Fuga Masiva y el “loquillo” Leyva

En un principio creí que mi estancia en prisión sería asunto de unos cuantos años. En 1996 la rebelión era considerada en Colombia como un delito de naturaleza política, altruista, que se sancionaba con una pena que oscilaba entre tres y cinco años. La situación se complicó cuando la 'justicia sin rostro' presentó varios cargos contra mí, lo que significó una privación de la libertad que se extendió por más de diez años. Mi reclusión transcurrió en cinco prisiones de alta seguridad, unas veces compartiendo las áreas comunes con otros presos, y en otras sometido a un régimen de aislamiento, encerrado en un calabozo las veinticuatro horas del día.

A lo largo de ese período, ocurrieron a mi alrededor una serie de acontecimientos. Conocí y entablé largas conversaciones con presos que tuvieron un inquietante y determinante papel en la realidad colombiana y mundial, como los confesos narcotraficantes Gilberto Rodríguez Orejuela, Fabio Ochoa Vásquez o John Jairo Velásquez, el mediático sicario al servicio de Pablo Escobar conocido como 'Popeye', y con altos funcionarios del Estado condenados por corrupción o mantener vínculos con narcotraficantes.

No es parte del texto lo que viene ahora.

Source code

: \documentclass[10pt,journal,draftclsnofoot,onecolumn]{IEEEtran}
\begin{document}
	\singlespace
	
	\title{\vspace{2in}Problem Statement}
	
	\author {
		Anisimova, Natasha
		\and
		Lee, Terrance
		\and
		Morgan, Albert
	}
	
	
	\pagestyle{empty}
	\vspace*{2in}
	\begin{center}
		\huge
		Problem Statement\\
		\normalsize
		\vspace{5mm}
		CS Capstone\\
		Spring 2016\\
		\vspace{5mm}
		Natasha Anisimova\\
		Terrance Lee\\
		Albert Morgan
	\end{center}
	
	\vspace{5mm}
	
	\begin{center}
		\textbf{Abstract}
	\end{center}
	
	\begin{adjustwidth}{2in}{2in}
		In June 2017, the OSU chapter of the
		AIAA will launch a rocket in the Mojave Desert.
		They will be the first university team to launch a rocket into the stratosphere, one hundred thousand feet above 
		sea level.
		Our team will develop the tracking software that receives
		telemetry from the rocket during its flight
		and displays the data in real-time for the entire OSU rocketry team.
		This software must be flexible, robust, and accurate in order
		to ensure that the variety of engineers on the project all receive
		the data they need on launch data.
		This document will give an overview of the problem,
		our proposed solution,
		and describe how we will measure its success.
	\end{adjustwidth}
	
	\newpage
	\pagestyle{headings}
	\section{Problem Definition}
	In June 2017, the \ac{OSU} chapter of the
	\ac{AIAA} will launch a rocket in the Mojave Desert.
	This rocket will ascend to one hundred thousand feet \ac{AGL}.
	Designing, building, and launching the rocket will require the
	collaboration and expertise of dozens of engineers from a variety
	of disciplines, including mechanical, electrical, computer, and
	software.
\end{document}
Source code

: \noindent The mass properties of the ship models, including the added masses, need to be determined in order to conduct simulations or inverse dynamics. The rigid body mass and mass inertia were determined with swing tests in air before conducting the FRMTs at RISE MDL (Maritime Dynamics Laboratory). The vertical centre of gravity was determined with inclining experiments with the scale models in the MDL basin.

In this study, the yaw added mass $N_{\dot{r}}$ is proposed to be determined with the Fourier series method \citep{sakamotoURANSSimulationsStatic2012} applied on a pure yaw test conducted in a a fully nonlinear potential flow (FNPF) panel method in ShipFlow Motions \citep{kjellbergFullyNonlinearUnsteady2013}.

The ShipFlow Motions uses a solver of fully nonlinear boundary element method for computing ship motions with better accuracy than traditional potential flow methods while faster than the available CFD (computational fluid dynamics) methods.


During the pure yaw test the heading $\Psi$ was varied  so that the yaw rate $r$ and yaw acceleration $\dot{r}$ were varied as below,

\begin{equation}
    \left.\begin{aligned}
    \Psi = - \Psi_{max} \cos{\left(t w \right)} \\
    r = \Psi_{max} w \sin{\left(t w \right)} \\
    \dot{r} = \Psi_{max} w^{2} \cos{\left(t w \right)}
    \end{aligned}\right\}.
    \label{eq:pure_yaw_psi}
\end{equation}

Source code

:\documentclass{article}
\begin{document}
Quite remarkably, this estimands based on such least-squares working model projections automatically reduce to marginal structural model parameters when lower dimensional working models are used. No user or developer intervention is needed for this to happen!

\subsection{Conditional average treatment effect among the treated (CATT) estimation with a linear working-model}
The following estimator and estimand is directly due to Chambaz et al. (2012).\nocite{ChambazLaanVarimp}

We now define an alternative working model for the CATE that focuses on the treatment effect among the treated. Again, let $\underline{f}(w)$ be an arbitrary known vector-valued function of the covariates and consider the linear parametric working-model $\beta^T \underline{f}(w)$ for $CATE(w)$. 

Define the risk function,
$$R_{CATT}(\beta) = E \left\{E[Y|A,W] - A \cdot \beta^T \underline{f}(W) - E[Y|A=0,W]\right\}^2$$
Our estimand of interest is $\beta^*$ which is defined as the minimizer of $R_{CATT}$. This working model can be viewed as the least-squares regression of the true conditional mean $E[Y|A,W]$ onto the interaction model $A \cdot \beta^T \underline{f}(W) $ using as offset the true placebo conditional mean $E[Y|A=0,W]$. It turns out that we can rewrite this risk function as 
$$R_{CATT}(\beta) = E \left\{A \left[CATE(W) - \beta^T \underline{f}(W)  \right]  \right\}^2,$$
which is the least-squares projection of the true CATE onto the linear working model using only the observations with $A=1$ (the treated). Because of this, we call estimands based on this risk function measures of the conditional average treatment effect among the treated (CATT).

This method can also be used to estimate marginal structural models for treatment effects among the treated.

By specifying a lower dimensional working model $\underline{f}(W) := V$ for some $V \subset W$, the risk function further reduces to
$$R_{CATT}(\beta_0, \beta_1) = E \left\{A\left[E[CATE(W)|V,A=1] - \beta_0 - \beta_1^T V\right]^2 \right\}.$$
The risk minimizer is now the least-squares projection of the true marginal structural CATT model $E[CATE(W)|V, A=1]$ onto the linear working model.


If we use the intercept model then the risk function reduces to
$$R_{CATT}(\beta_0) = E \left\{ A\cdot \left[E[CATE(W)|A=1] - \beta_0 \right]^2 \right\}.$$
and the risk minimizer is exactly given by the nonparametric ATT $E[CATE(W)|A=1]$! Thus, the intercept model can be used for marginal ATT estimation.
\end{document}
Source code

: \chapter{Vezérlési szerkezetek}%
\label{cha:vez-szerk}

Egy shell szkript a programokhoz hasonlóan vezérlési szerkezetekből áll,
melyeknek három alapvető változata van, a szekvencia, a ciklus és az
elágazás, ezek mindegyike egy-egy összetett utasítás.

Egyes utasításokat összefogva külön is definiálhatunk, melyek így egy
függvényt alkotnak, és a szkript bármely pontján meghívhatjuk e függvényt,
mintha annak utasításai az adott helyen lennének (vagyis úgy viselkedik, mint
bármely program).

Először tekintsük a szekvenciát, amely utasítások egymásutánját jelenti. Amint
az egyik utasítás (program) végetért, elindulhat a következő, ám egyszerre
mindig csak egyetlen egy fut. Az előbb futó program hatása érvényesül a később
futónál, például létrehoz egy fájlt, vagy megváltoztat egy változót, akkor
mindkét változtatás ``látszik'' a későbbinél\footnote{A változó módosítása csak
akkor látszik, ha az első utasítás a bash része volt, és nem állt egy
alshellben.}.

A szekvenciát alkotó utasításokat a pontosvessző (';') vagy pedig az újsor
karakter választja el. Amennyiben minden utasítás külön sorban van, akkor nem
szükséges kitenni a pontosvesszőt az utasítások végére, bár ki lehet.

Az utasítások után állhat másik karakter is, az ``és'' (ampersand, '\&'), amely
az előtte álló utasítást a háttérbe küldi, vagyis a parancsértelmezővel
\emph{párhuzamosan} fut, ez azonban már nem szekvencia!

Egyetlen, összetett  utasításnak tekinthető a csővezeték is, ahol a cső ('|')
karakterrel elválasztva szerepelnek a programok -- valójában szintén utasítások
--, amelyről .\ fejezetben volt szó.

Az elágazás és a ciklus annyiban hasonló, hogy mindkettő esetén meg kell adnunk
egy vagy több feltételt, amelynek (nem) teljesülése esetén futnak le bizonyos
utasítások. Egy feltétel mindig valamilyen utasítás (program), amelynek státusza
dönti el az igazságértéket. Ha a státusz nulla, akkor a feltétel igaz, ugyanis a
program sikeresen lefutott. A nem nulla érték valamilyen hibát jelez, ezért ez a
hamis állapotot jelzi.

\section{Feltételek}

La cárcel, paradójicamente, fue el lugar en donde encontré reposo. Llevaba años trashumando en la guerrilla, soportando el peso de una mochila sobre mis espaldas y padeciendo toda clase de privaciones. En la celda estaba protegido contra la lluvia, no tenía que acarrear y rajar leña, lidiar con las miríadas de insectos, levantarme a medianoche para cubrir un puesto de centinela, marchar horas con el estómago vacío o evadir a las patrullas militares en los Andes y la Amazonía. Podía, además, acceder a algunas golosinas que la vida montaraz hacía imposible conseguirlas, como un simple yogur o una barrita de chocolate.